Instructions to follow: Before copying, set the pictures aside; then repeat every line below verbatim.

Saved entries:
────────────────────────────────────────

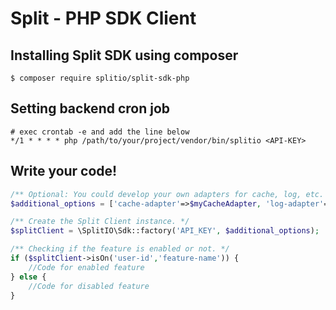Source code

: # Split - PHP SDK Client
## Installing Split SDK using composer
```
$ composer require splitio/split-sdk-php
```
## Setting backend cron job
```
# exec crontab -e and add the line below
*/1 * * * * php /path/to/your/project/vendor/bin/splitio <API-KEY>
```
## Write your code!
```php
/** Optional: You could develop your own adapters for cache, log, etc. */
$additional_options = ['cache-adapter'=>$myCacheAdapter, 'log-adapter'=>$myLogAdapter];

/** Create the Split Client instance. */
$splitClient = \SplitIO\Sdk::factory('API_KEY', $additional_options);

/** Checking if the feature is enabled or not. */
if ($splitClient->isOn('user-id','feature-name')) {
    //Code for enabled feature
} else {
    //Code for disabled feature
}
```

────────────────────────────────────────

Completed task:
Source code

: # Split - PHP SDK Client
## Installing Split SDK using composer
```
$ composer require splitio/split-sdk-php
```
## Setting backend cron job
```
# exec crontab -e and add the line below
*/1 * * * * php /path/to/your/project/vendor/bin/splitio <API-KEY>
```
## Write your code!
```php
/** Optional: You could develop your own adapters for cache, log, etc. */
$additional_options = ['cache-adapter'=>$myCacheAdapter, 'log-adapter'=>$myLogAdapter];

/** Create the Split Client instance. */
$splitClient = \SplitIO\Sdk::factory('API_KEY', $additional_options);

/** Checking if the feature is enabled or not. */
if ($splitClient->isOn('user-id','feature-name')) {
    //Code for enabled feature
} else {
    //Code for disabled feature
}
```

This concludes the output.